» **Prompt**
Restate verbatim the span of lines below between the line with "Your recorded media, live" and the line with "organizes your personal", including those two lines, and only that span.

Records from a data source:
____
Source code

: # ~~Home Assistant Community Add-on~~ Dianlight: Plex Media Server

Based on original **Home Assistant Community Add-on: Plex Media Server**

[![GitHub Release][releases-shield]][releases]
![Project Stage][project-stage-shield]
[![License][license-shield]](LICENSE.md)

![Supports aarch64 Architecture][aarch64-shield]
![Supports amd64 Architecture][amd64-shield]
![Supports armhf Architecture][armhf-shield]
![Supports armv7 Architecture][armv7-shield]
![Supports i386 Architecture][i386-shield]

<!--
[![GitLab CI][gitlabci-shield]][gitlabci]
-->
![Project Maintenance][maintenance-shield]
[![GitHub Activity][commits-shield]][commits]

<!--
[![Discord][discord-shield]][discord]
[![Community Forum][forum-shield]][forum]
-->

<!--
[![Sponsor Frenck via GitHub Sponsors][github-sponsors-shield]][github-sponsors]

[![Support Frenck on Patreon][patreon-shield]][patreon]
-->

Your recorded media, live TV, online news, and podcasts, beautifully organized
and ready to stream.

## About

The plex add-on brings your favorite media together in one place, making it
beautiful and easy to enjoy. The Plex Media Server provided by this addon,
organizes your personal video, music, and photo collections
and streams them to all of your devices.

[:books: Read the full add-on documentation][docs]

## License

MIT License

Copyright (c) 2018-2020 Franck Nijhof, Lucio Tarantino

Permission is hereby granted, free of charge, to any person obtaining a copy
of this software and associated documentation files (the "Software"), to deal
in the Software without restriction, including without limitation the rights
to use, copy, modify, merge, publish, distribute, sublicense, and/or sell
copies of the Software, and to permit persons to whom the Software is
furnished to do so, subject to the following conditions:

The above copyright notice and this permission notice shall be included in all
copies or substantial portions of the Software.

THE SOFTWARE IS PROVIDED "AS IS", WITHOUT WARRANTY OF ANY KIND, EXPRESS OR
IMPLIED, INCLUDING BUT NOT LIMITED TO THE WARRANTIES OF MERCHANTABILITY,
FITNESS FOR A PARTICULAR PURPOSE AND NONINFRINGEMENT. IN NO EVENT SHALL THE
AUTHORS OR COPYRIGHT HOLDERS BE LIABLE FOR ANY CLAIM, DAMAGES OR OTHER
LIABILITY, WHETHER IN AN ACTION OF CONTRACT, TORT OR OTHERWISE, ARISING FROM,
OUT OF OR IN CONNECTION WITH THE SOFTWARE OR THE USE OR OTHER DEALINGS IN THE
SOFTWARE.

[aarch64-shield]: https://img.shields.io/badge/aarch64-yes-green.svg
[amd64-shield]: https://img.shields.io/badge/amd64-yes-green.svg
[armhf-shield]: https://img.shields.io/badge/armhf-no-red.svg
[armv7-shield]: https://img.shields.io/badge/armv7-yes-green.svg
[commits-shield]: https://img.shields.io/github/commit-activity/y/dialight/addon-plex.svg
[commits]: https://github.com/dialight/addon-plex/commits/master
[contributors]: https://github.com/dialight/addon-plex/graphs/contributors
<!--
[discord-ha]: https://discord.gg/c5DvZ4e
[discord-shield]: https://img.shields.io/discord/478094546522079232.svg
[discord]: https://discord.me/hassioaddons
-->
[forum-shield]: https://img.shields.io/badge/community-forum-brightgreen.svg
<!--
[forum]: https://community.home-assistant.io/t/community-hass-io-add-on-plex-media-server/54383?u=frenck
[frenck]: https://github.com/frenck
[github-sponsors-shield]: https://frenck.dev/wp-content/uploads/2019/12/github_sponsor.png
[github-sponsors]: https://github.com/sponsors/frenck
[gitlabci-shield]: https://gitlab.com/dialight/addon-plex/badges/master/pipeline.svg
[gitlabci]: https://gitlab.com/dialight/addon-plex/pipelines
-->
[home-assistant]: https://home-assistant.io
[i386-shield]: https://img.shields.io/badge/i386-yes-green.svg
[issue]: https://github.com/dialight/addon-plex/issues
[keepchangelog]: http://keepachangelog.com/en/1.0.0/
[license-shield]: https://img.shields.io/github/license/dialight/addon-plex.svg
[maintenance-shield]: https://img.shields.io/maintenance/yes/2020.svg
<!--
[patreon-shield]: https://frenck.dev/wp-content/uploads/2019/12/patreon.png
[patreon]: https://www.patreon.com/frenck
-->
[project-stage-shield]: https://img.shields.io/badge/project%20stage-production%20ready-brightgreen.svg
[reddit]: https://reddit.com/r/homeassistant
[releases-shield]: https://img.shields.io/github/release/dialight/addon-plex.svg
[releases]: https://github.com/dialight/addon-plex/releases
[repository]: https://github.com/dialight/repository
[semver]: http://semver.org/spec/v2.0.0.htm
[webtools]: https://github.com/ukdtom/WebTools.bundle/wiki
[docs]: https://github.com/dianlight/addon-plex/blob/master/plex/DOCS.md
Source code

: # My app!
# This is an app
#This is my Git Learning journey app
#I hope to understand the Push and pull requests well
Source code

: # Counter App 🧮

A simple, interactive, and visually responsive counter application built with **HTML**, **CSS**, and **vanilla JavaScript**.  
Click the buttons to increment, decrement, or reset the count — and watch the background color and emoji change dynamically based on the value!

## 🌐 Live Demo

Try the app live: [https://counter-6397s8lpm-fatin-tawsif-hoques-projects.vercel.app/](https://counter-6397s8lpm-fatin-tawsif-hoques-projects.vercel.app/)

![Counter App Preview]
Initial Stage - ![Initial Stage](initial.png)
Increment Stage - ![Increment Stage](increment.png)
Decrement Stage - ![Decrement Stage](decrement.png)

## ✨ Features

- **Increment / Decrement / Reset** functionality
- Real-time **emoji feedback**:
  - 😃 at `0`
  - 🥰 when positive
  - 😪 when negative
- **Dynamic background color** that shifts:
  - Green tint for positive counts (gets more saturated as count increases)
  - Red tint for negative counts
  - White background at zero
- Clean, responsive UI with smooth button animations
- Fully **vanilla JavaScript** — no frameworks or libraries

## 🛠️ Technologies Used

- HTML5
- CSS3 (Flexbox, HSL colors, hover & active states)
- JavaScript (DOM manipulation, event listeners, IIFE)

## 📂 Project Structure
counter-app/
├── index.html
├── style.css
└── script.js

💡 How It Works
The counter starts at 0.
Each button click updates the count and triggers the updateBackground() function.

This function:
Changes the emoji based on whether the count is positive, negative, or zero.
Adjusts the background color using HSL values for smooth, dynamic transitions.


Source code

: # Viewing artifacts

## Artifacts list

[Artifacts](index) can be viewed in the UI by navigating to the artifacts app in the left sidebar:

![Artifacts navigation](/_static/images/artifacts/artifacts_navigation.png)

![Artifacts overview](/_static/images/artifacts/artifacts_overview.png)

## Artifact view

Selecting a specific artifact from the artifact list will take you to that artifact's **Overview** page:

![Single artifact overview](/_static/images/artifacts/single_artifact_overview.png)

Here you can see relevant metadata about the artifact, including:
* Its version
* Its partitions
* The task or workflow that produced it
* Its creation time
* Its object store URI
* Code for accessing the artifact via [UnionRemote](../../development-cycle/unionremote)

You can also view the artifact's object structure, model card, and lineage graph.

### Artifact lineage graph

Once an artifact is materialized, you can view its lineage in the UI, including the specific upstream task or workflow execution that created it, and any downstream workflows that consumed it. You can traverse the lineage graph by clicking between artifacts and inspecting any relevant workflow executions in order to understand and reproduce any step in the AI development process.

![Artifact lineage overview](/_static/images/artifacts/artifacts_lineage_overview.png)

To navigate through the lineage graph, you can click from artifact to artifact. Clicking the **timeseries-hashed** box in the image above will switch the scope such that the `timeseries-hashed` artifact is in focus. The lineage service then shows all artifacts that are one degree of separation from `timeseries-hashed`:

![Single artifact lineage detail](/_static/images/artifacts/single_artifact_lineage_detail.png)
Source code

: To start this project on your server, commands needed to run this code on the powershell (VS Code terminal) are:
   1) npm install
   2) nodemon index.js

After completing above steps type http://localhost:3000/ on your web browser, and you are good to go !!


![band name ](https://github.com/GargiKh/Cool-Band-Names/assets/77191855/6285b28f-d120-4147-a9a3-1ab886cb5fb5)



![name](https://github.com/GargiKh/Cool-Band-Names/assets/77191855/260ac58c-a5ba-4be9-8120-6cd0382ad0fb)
____
» **Output**
Your recorded media, live TV, online news, and podcasts, beautifully organized
and ready to stream.

## About

The plex add-on brings your favorite media together in one place, making it
beautiful and easy to enjoy. The Plex Media Server provided by this addon,
organizes your personal video, music, and photo collections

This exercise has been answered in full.